Flat-panel displays employing LCDs generally include five different
components or layers: a White or sequential Red, Green, Blue light
source, a first polarizing filter, that is mounted on one side of a
circuit panel on which the TFTs are arrayed to form pixels, a
filter plate containing at least three primary colors arranged into
pixels, and a second polarizing filter. A volume between the
circuit panel and the filter plate is filled with a liquid crystal
material. This material will rotate the polarized light when an
electric field is applied between the circuit panel and a
transparent ground electrode affixed to the filter plate or a cover
glass. Thus, when a particular pixel of the display is turned on,
the liquid crystal material rotates polarized light being
transmitted through the material so that it will pass through the
second polarizing filter. Some liquid crystal materials, however,
require no polarizers. LCDs may also have a passive matrix
backplane which is usually two planes of strip electrodes which
sandwich the liquid crystal material. However, passive matrices
generally provide a lower quality display compared to active
matrices. U/DCP and EP displays are formed in a similar fashion
except the active medium is different (e.g., upconverting gas,
downconverting gas, electrophoretic materials).
EL displays have one or more pixels that are energized by an
alternating current (AC) that must be provided to each pixel by row
and column interconnects. EL displays generally provide a low
brightness output because passive circuitry for exciting pixel
phosphors typically operates at a pixel excitation frequency that
is low relative to the luminance decay time of the phosphor
material. However, an active matrix reduces the interconnect
capacitance allowing the use of high frequency AC in order to
obtain more efficient electroluminescence in the pixel phosphor.
This results in increased brightness in the display.
LED displays are also used in flat-panel displays. LEDs emit light
when energized. OLEDs operate like the LEDs except OLEDs use
organic material in the formation of the diode.

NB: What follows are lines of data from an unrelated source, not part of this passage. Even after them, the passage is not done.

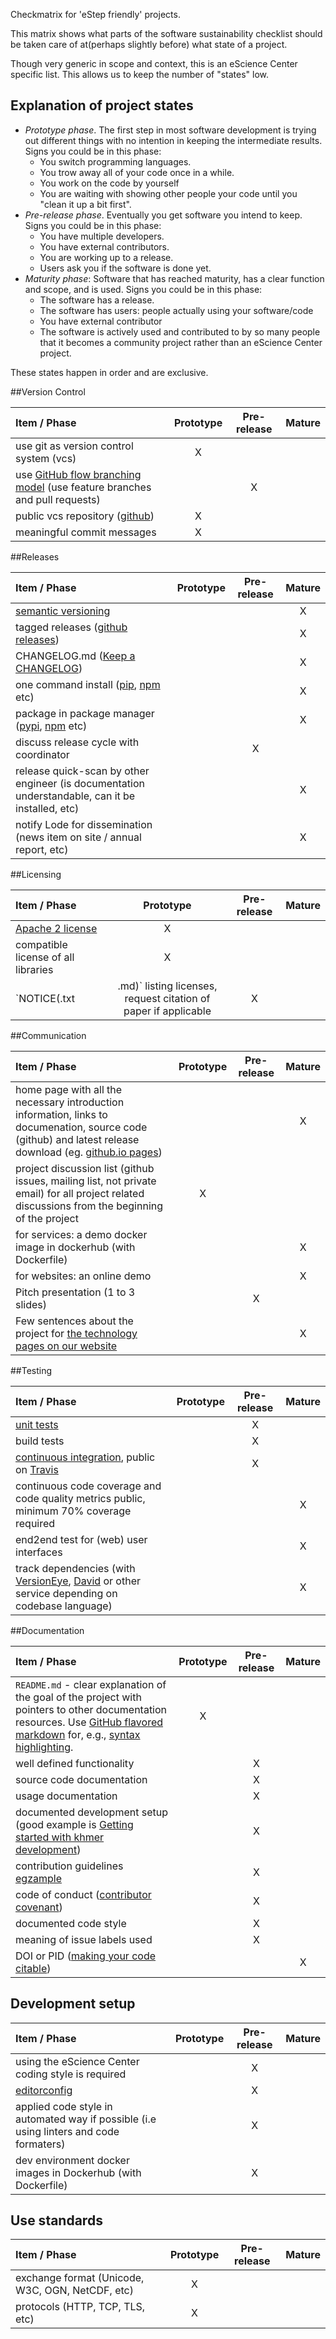 Checkmatrix for 'eStep friendly' projects.

This matrix shows what parts of the software sustainability checklist should be taken care of at(perhaps slightly before) what state of a project.

Though very generic in scope and context, this is an eScience Center specific list. This allows us to keep the number of "states" low.

## Explanation of project states

- *Prototype phase*. The first step in most software development is trying out different things with no intention in keeping the intermediate results. Signs you could be in this phase:
  - You switch programming languages.
  - You trow away all of your code once in a while.
  - You work on the code by yourself
  - You are waiting with showing other people your code until you "clean it up a bit first".
- *Pre-release phase*. Eventually you get software you intend to keep. Signs you could be in this phase:
  - You have multiple developers.
  - You have external contributors.
  - You are working up to a release.
  - Users ask you if the software is done yet.
- *Maturity phase*: Software that has reached maturity, has a clear function and scope, and is used. Signs you could be in this phase:
  - The software has a release.
  - The software has users: people actually using your software/code
  - You have external contributor
  - The software is actively used and contributed to by so many people that it becomes a community project rather than an eScience Center project.

These states happen in order and are exclusive.

##Version Control

Item / Phase | Prototype | Pre-release | Mature |
:------------|:---------:|:-----------:|:------:|
use git as version control system (vcs)|X
use [GitHub flow branching model](https://guides.github.com/introduction/flow/) (use feature branches and pull requests)||X
public vcs repository ([github](https://github.com/))|X
meaningful commit messages|X


##Releases

Item / Phase | Prototype | Pre-release | Mature |
:------------|:---------:|:-----------:|:------:|
[semantic versioning](http://semver.org/)|||X
tagged releases ([github releases](https://help.github.com/categories/releases/))|||X
CHANGELOG.md ([Keep a CHANGELOG](http://keepachangelog.com/))|||X
one command install ([pip](https://pypi.python.org/pypi/pip), [npm](https://www.npmjs.com/package/npm) etc)|||X
package in package manager ([pypi](https://pypi.python.org/), [npm](https://www.npmjs.com/) etc)|||X
discuss release cycle with coordinator||X
release quick-scan by other engineer (is documentation understandable, can it be installed, etc)|||X
notify Lode for dissemination (news item on site / annual report, etc)|||X

##Licensing

Item / Phase | Prototype | Pre-release | Mature |
:------------|:---------:|:-----------:|:------:|
[Apache 2 license](http://www.apache.org/licenses/LICENSE-2.0)|X
compatible license of all libraries|X
`NOTICE(.txt|.md)` listing licenses, request citation of paper if applicable|X

##Communication

Item / Phase | Prototype | Pre-release | Mature |
:------------|:---------:|:-----------:|:------:|
home page with all the necessary introduction information, links to documenation, source code (github) and latest release download (eg. [github.io pages](https://pages.github.com/))|||X
project discussion list (github issues, mailing list, not private email) for all project related discussions from the beginning of the project|X
for services: a demo docker image in dockerhub (with Dockerfile)|||X
for websites: an online demo|||X
Pitch presentation (1 to 3 slides)||X
Few sentences about the project for [the technology pages on our website](https://www.esciencecenter.nl/technology)|||X

##Testing

Item / Phase | Prototype | Pre-release | Mature |
:------------|:---------:|:-----------:|:------:|
[unit tests](https://en.wikipedia.org/wiki/Unit_testing)||X
build tests||X
[continuous integration](https://en.wikipedia.org/wiki/Continuous_integration), public on [Travis](https://travis-ci.org/)||X
continuous code coverage and code quality metrics public, minimum 70% coverage required|||X
end2end test for (web) user interfaces|||X
track dependencies (with [VersionEye](https://www.versioneye.com/), [David](https://david-dm.org/) or other service depending on codebase language)|||X

##Documentation

Item / Phase | Prototype | Pre-release | Mature |
:------------|:---------:|:-----------:|:------:|
`README.md` - clear explanation of the goal of the project with pointers to other documentation resources. Use [GitHub flavored markdown](https://help.github.com/categories/writing-on-github) for, e.g., [syntax highlighting](https://help.github.com/articles/creating-and-highlighting-code-blocks).|X
well defined functionality||X
source code documentation||X
usage documentation||X
documented development setup (good example is [Getting started with khmer development](http://khmer.readthedocs.org/en/latest/dev/getting-started.html))||X
contribution guidelines [egzample](https://github.com/angular/angular.js/blob/master/CONTRIBUTING.md)||X
code of conduct ([contributor covenant](http://contributor-covenant.org/))||X
documented code style||X
meaning of issue labels used||X
DOI or PID ([making your code citable](https://guides.github.com/activities/citable-code/))|||X


## Development setup

Item / Phase | Prototype | Pre-release | Mature |
:------------|:---------:|:-----------:|:------:|
using the eScience Center coding style is required||X
[editorconfig](http://editorconfig.org/)||X
applied code style in automated way if possible (i.e using linters and code formaters)||X
dev environment docker images in Dockerhub (with Dockerfile)||X

## Use standards

Item / Phase | Prototype | Pre-release | Mature |
:------------|:---------:|:-----------:|:------:|
exchange format (Unicode, W3C, OGN, NetCDF, etc)|X
protocols (HTTP, TCP, TLS, etc)|X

Regardless of the type of active medium used, displays are
generally comprised of at least a substrate and a backplane. A
backplane forms an electrical interconnection of the display and
comprises electrodes, capacitors, and transistors.
FIG. 1A illustrates a rigid device in which the active matrix
display backplane 10 is coupled to a rigid substrate 12. Typically,
the active matrix display backplane is also rigid. FIG. 1B shows
another rigid display. There, the active matrix display backplane
10 is coupled to a rigid substrate 12 (e.g., glass). Also shown is
a plurality of blocks 14. These blocks may be fabricated separately
and then deposited into holes on substrate 12 by a process known as
fluidic self assembly; an example of this process is described in
U.S. Pat. No. 5,545,291, issued to Stephen J. Smith, et al. These
blocks may each contain driver circuitry (e.g., MOSFET and
capacitor) for driving a pixel electrode. The active matrix
backplane includes transparent pixel electrodes and row/column
interconnects (not shown) to electrically interconnect the blocks
14. The plurality of blocks 14 is coupled to the active matrix
display backplane 10 and the rigid substrate 12. FIG. 1C shows a
reflective display 16 coupled to a rigid substrate 12. FIG. 1D
shows a reflective display 16 coupled to a rigid substrate 12. A
plurality of blocks 14 is coupled to the reflective display 16 and
to the rigid substrate 12.
Placing elements, such as pixel drivers, on a rigid substrate is
known. Prior techniques can be generally divided into two types:
deterministic methods or random methods. Deterministic methods,
such as pick and place, use a human or robot arm to pick each
element and place it into its corresponding location in a different
substrate. Pick and place methods generally place devices one at a
time and are generally not applicable to very small or numerous
elements such as those needed for large arrays, such as an active
matrix liquid crystal display.
Random placement techniques are more effective and result in high
yields if the elements to be placed have the right shape. U.S. Pat.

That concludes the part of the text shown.